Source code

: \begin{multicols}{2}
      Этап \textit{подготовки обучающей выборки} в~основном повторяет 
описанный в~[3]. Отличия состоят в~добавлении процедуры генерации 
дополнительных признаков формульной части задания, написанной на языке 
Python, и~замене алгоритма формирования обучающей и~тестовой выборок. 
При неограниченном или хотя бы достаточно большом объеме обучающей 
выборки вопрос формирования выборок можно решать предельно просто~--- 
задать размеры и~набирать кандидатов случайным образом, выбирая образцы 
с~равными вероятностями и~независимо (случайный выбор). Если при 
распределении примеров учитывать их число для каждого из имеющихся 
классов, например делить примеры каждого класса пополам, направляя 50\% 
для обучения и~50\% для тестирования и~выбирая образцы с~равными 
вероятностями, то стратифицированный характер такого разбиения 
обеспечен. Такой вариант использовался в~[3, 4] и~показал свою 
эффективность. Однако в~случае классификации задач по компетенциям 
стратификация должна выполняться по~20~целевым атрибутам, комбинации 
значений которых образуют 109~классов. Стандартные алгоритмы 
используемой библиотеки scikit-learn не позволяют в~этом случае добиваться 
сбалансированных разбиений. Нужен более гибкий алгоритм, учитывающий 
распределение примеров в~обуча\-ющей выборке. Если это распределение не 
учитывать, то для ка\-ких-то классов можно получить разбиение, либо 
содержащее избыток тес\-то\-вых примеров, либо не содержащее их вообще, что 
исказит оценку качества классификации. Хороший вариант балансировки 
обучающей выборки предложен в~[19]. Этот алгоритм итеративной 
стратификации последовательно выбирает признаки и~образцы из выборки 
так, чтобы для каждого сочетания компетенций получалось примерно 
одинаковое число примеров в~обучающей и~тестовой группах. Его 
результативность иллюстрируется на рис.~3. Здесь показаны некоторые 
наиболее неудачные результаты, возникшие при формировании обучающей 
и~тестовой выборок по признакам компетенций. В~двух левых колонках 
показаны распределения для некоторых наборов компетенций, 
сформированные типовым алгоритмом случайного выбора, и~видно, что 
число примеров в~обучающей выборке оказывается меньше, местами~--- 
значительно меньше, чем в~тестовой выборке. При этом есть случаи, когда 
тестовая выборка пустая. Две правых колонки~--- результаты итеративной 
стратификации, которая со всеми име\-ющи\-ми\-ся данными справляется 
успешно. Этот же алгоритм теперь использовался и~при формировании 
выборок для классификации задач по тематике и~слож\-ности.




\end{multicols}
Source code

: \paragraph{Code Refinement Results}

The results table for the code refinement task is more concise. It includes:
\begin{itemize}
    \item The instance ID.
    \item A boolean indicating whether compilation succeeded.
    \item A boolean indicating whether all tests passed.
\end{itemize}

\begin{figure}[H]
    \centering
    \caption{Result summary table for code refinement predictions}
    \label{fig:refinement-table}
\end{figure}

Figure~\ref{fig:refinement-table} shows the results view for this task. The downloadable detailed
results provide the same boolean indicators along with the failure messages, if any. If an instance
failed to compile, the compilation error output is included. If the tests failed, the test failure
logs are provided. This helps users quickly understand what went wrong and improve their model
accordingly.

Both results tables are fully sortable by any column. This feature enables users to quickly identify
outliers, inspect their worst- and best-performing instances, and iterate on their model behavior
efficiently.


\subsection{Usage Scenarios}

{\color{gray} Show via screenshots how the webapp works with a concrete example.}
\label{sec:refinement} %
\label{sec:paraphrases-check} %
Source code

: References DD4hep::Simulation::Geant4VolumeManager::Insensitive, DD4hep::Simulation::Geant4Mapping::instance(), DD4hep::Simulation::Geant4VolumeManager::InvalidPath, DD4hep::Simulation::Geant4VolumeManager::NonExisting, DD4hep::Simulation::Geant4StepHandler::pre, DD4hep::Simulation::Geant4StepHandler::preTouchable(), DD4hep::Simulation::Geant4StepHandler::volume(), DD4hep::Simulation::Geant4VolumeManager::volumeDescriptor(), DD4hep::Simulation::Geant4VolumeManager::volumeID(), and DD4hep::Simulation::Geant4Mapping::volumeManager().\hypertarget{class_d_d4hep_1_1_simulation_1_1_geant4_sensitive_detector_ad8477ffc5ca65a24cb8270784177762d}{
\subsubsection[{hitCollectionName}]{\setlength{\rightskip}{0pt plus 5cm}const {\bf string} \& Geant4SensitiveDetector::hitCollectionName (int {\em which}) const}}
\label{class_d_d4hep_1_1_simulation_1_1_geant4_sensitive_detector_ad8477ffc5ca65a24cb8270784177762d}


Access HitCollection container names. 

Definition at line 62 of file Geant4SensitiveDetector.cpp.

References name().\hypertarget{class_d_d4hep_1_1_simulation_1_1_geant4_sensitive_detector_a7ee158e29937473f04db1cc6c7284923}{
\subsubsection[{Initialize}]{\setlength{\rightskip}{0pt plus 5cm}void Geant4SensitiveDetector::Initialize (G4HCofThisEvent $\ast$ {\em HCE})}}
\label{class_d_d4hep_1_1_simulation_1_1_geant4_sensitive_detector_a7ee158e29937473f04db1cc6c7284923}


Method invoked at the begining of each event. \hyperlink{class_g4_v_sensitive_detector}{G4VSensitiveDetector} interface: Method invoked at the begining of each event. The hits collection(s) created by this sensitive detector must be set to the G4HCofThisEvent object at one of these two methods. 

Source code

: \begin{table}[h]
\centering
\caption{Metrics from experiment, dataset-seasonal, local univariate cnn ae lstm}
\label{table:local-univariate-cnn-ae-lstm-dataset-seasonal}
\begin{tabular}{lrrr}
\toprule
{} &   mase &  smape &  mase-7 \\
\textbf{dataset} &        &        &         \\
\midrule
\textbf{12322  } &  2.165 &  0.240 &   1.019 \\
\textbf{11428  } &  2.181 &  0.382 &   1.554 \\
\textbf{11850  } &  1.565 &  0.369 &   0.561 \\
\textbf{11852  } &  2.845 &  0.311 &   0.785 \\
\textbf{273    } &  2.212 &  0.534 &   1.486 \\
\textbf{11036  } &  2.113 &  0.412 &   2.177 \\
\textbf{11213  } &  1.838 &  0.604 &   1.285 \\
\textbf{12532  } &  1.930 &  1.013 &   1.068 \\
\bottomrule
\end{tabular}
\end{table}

+ + + + +

YOUR ASSIGNMENT:
With no line omitted, copy all the data exactly.

TASK SOLUTION:
Source code

: \begin{multicols}{2}
      Этап \textit{подготовки обучающей выборки} в~основном повторяет 
описанный в~[3]. Отличия состоят в~добавлении процедуры генерации 
дополнительных признаков формульной части задания, написанной на языке 
Python, и~замене алгоритма формирования обучающей и~тестовой выборок. 
При неограниченном или хотя бы достаточно большом объеме обучающей 
выборки вопрос формирования выборок можно решать предельно просто~--- 
задать размеры и~набирать кандидатов случайным образом, выбирая образцы 
с~равными вероятностями и~независимо (случайный выбор). Если при 
распределении примеров учитывать их число для каждого из имеющихся 
классов, например делить примеры каждого класса пополам, направляя 50\% 
для обучения и~50\% для тестирования и~выбирая образцы с~равными 
вероятностями, то стратифицированный характер такого разбиения 
обеспечен. Такой вариант использовался в~[3, 4] и~показал свою 
эффективность. Однако в~случае классификации задач по компетенциям 
стратификация должна выполняться по~20~целевым атрибутам, комбинации 
значений которых образуют 109~классов. Стандартные алгоритмы 
используемой библиотеки scikit-learn не позволяют в~этом случае добиваться 
сбалансированных разбиений. Нужен более гибкий алгоритм, учитывающий 
распределение примеров в~обуча\-ющей выборке. Если это распределение не 
учитывать, то для ка\-ких-то классов можно получить разбиение, либо 
содержащее избыток тес\-то\-вых примеров, либо не содержащее их вообще, что 
исказит оценку качества классификации. Хороший вариант балансировки 
обучающей выборки предложен в~[19]. Этот алгоритм итеративной 
стратификации последовательно выбирает признаки и~образцы из выборки 
так, чтобы для каждого сочетания компетенций получалось примерно 
одинаковое число примеров в~обучающей и~тестовой группах. Его 
результативность иллюстрируется на рис.~3. Здесь показаны некоторые 
наиболее неудачные результаты, возникшие при формировании обучающей 
и~тестовой выборок по признакам компетенций. В~двух левых колонках 
показаны распределения для некоторых наборов компетенций, 
сформированные типовым алгоритмом случайного выбора, и~видно, что 
число примеров в~обучающей выборке оказывается меньше, местами~--- 
значительно меньше, чем в~тестовой выборке. При этом есть случаи, когда 
тестовая выборка пустая. Две правых колонки~--- результаты итеративной 
стратификации, которая со всеми име\-ющи\-ми\-ся данными справляется 
успешно. Этот же алгоритм теперь использовался и~при формировании 
выборок для классификации задач по тематике и~слож\-ности.




\end{multicols}
Source code

: \paragraph{Code Refinement Results}

The results table for the code refinement task is more concise. It includes:
\begin{itemize}
    \item The instance ID.
    \item A boolean indicating whether compilation succeeded.
    \item A boolean indicating whether all tests passed.
\end{itemize}

\begin{figure}[H]
    \centering
    \caption{Result summary table for code refinement predictions}
    \label{fig:refinement-table}
\end{figure}

Figure~\ref{fig:refinement-table} shows the results view for this task. The downloadable detailed
results provide the same boolean indicators along with the failure messages, if any. If an instance
failed to compile, the compilation error output is included. If the tests failed, the test failure
logs are provided. This helps users quickly understand what went wrong and improve their model
accordingly.

Both results tables are fully sortable by any column. This feature enables users to quickly identify
outliers, inspect their worst- and best-performing instances, and iterate on their model behavior
efficiently.


\subsection{Usage Scenarios}

{\color{gray} Show via screenshots how the webapp works with a concrete example.}
\label{sec:refinement} %
\label{sec:paraphrases-check} %
Source code

: References DD4hep::Simulation::Geant4VolumeManager::Insensitive, DD4hep::Simulation::Geant4Mapping::instance(), DD4hep::Simulation::Geant4VolumeManager::InvalidPath, DD4hep::Simulation::Geant4VolumeManager::NonExisting, DD4hep::Simulation::Geant4StepHandler::pre, DD4hep::Simulation::Geant4StepHandler::preTouchable(), DD4hep::Simulation::Geant4StepHandler::volume(), DD4hep::Simulation::Geant4VolumeManager::volumeDescriptor(), DD4hep::Simulation::Geant4VolumeManager::volumeID(), and DD4hep::Simulation::Geant4Mapping::volumeManager().\hypertarget{class_d_d4hep_1_1_simulation_1_1_geant4_sensitive_detector_ad8477ffc5ca65a24cb8270784177762d}{
\subsubsection[{hitCollectionName}]{\setlength{\rightskip}{0pt plus 5cm}const {\bf string} \& Geant4SensitiveDetector::hitCollectionName (int {\em which}) const}}
\label{class_d_d4hep_1_1_simulation_1_1_geant4_sensitive_detector_ad8477ffc5ca65a24cb8270784177762d}


Access HitCollection container names. 

Definition at line 62 of file Geant4SensitiveDetector.cpp.

References name().\hypertarget{class_d_d4hep_1_1_simulation_1_1_geant4_sensitive_detector_a7ee158e29937473f04db1cc6c7284923}{
\subsubsection[{Initialize}]{\setlength{\rightskip}{0pt plus 5cm}void Geant4SensitiveDetector::Initialize (G4HCofThisEvent $\ast$ {\em HCE})}}
\label{class_d_d4hep_1_1_simulation_1_1_geant4_sensitive_detector_a7ee158e29937473f04db1cc6c7284923}


Method invoked at the begining of each event. \hyperlink{class_g4_v_sensitive_detector}{G4VSensitiveDetector} interface: Method invoked at the begining of each event. The hits collection(s) created by this sensitive detector must be set to the G4HCofThisEvent object at one of these two methods. 

Source code

: \begin{table}[h]
\centering
\caption{Metrics from experiment, dataset-seasonal, local univariate cnn ae lstm}
\label{table:local-univariate-cnn-ae-lstm-dataset-seasonal}
\begin{tabular}{lrrr}
\toprule
{} &   mase &  smape &  mase-7 \\
\textbf{dataset} &        &        &         \\
\midrule
\textbf{12322  } &  2.165 &  0.240 &   1.019 \\
\textbf{11428  } &  2.181 &  0.382 &   1.554 \\
\textbf{11850  } &  1.565 &  0.369 &   0.561 \\
\textbf{11852  } &  2.845 &  0.311 &   0.785 \\
\textbf{273    } &  2.212 &  0.534 &   1.486 \\
\textbf{11036  } &  2.113 &  0.412 &   2.177 \\
\textbf{11213  } &  1.838 &  0.604 &   1.285 \\
\textbf{12532  } &  1.930 &  1.013 &   1.068 \\
\bottomrule
\end{tabular}
\end{table}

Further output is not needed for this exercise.